A hot topic these days is talent, but was is talent? This article is not a proclamation or a defined statement, but more an attempt to ask questions and problematize the concept a bit. According to Wiktionary talent is defined as “a marked natural ability or skill” within a certain field of expertise. You can for example be a talent at playing the piano, cooking or driving a car, meaning that how well you perform your work is the basis for the concept of talent.

So, what do we link the concept of talent to? Not surprisingly most of us define it as a crucial part within the competitive environment of today’s working life. If you are a “talented” person, you are a hot candidate on the jobs market. You can pick and choose among employers that believe in your abilities. Maybe you are socially talented and excel in social meetings, saying exactly the right things in the job interview, you may throw in a smooth compliment, completely in place because of your conditionally acquired social skill.

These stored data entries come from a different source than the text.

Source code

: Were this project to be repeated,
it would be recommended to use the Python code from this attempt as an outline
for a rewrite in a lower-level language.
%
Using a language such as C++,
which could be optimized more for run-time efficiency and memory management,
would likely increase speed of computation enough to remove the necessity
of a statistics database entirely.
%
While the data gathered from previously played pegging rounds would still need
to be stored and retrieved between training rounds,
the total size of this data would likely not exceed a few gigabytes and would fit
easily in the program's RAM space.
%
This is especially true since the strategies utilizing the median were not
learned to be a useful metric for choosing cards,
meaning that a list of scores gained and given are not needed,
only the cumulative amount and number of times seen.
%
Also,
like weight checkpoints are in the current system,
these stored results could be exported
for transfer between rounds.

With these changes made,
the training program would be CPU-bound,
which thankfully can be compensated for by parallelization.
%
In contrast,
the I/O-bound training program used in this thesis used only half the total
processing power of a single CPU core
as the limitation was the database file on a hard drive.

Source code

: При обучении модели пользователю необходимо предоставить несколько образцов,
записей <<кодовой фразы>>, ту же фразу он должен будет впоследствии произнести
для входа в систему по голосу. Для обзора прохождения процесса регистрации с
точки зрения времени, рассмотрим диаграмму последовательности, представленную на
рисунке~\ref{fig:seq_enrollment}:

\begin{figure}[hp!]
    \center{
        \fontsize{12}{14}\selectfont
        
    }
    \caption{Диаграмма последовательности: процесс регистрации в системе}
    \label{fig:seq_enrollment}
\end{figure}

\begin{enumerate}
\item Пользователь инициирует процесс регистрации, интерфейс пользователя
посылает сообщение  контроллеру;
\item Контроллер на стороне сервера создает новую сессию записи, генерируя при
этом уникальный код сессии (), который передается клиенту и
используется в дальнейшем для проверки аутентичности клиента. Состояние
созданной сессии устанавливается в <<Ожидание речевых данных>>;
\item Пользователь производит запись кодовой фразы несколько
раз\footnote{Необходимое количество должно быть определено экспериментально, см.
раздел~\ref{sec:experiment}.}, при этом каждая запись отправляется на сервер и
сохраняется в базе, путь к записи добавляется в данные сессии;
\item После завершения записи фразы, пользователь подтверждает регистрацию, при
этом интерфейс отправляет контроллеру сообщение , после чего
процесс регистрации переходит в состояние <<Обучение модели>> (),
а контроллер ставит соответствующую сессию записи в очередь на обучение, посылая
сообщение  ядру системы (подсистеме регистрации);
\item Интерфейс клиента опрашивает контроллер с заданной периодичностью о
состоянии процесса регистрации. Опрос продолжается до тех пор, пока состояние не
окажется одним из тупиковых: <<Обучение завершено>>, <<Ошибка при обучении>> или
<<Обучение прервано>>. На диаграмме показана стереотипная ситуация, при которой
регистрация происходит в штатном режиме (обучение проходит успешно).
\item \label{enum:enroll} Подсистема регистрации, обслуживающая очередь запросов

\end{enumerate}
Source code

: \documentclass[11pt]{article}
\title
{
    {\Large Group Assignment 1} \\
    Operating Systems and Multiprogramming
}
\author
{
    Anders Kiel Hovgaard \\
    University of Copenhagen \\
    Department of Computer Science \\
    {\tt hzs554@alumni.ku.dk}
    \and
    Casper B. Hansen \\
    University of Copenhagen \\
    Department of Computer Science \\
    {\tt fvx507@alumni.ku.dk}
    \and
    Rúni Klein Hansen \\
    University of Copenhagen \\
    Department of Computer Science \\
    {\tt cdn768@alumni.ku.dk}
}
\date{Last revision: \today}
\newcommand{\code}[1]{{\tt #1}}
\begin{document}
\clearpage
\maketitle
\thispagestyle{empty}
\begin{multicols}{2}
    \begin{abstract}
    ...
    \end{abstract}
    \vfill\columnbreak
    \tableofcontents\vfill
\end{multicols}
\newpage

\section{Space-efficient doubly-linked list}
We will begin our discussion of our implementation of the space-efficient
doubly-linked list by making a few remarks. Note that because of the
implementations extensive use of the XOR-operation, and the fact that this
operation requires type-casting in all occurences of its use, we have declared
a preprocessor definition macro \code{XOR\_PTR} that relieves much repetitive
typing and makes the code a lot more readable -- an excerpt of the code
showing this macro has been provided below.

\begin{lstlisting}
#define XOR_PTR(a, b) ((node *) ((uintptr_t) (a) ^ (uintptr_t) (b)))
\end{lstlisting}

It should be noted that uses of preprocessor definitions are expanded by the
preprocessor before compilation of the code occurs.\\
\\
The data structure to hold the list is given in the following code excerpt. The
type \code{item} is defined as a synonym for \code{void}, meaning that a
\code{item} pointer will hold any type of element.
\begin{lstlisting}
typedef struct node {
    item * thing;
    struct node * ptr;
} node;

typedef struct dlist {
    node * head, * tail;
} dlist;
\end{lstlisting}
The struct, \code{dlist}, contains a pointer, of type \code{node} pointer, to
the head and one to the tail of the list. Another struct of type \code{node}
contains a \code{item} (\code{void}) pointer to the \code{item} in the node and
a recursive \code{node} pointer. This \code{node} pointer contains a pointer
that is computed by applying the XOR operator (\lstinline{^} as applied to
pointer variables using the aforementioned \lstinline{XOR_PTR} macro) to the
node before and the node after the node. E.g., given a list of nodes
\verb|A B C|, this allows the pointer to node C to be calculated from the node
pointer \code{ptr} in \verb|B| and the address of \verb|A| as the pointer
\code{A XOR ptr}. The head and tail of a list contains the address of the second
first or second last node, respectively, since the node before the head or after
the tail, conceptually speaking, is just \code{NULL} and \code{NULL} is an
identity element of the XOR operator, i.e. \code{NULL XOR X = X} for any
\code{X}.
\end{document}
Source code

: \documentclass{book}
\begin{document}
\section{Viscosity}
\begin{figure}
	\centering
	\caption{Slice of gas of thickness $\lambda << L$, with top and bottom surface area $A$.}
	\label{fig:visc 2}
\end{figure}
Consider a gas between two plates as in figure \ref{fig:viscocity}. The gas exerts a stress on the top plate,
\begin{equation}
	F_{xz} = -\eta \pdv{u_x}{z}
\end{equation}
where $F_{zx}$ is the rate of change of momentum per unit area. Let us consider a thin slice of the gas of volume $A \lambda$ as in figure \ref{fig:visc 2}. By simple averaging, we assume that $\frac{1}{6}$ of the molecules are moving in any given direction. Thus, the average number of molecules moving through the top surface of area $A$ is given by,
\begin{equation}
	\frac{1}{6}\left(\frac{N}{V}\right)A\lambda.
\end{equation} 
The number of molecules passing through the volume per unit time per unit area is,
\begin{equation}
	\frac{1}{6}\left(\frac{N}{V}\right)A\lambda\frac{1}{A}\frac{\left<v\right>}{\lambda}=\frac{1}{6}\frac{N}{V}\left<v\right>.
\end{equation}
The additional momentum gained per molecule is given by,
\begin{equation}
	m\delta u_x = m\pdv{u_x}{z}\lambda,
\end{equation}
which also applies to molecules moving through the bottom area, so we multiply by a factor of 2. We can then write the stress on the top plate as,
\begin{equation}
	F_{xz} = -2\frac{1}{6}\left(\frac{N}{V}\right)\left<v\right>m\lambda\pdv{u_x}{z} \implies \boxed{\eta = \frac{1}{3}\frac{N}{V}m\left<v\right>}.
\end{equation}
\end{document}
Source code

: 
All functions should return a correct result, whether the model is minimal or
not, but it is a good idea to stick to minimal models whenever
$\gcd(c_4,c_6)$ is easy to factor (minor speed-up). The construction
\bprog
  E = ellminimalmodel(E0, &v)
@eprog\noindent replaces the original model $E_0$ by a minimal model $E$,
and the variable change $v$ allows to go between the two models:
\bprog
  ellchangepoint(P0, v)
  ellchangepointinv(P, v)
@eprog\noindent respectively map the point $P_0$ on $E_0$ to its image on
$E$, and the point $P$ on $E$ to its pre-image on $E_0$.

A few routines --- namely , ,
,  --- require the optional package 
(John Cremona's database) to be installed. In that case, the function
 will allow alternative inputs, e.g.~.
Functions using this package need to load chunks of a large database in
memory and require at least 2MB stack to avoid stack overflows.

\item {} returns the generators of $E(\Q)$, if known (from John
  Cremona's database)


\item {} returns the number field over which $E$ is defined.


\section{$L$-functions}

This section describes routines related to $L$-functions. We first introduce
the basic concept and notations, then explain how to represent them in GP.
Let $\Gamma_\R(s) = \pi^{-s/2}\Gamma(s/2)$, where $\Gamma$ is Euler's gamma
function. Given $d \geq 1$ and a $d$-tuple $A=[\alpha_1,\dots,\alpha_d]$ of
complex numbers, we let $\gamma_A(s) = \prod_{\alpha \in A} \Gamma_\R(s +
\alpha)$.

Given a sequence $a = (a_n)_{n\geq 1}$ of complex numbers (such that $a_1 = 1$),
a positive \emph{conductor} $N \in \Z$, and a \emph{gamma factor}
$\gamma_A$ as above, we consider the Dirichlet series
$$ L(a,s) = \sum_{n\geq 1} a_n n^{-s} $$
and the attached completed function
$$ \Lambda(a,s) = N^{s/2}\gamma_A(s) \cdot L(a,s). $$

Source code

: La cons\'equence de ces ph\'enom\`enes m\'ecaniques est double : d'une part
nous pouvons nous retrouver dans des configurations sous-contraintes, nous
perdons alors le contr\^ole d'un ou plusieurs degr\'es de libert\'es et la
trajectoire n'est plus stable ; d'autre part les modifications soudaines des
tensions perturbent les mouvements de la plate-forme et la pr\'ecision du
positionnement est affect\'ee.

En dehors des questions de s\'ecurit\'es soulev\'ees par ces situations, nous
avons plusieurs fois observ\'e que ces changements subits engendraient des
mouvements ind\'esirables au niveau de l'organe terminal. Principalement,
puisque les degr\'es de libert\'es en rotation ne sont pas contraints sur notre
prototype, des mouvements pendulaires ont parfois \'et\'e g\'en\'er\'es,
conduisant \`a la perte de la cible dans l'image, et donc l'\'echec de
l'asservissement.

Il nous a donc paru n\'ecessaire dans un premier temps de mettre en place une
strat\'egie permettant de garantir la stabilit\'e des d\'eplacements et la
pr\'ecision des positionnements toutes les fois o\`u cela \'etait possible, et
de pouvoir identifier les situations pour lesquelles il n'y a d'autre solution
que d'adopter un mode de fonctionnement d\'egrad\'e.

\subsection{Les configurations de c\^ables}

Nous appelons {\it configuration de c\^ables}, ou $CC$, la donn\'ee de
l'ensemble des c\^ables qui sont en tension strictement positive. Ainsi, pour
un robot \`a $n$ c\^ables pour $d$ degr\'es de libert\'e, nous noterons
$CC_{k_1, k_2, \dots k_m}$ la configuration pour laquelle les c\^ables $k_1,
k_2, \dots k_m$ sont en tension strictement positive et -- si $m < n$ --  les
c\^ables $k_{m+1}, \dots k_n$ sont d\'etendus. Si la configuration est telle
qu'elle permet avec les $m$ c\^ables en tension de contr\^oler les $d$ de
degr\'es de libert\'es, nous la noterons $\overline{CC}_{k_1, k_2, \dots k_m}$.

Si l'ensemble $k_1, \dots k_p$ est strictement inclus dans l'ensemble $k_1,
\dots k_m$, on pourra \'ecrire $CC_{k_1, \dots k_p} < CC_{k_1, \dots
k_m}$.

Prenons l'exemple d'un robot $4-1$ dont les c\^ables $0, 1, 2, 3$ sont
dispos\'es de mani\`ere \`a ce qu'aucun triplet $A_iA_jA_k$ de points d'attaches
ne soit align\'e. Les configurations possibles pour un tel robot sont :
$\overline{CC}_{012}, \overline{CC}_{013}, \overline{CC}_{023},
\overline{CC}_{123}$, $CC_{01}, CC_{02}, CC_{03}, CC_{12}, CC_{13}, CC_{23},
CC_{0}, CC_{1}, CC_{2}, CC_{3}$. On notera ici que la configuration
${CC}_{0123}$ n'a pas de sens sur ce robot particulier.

How should we then work to attract talent to our companies? There are several ways, but let’s first ask ourselves the question that psychologist and researcher Kajsa Asplund asked the audience at an HR fair on a rainy November day: “What is talent for us?” Are all employees talented or just a few? Can the talent vary depending on the role and function? These are important questions that we need to consider in the constant search for talent.

Now over to the sociologist’s critical point of view when discussing talent. Some insist on defining talent as something innate, but can we not please, once and for all discard that notion? “But Mozart actually wrote his first piece of music as a three-year-old!” You might answer. Yes, maybe. But could it have been that this “piece of music” was actually a blissful mixture of faux pas, just as written by a three-year-old? With such an early interest and “talent”, is it not completely understandable that he was already gifted as a young man? And we all know that practice makes perfect. Most of us were not particularly cocky as we first stepped in a car attempting to get a driver’s license. But by practicing we got better, and today we may be able to turn left without any problems, park in a tight parking lot or start uphill.

So, what do we want to say with this long exposition of talent, practice, Mozart and getting a driver’s license? That we should be aware that talent is in big part a social concept and should be used with caution. Most talent investments tend to benefit the same type of people, often those who are good at making their results visible. Talent also goes hand in hand with the environment and conditions a person comes from which are diverse and differ between us all. So please bear that in mind when you have your next conversation with your “less talented” employee or colleague.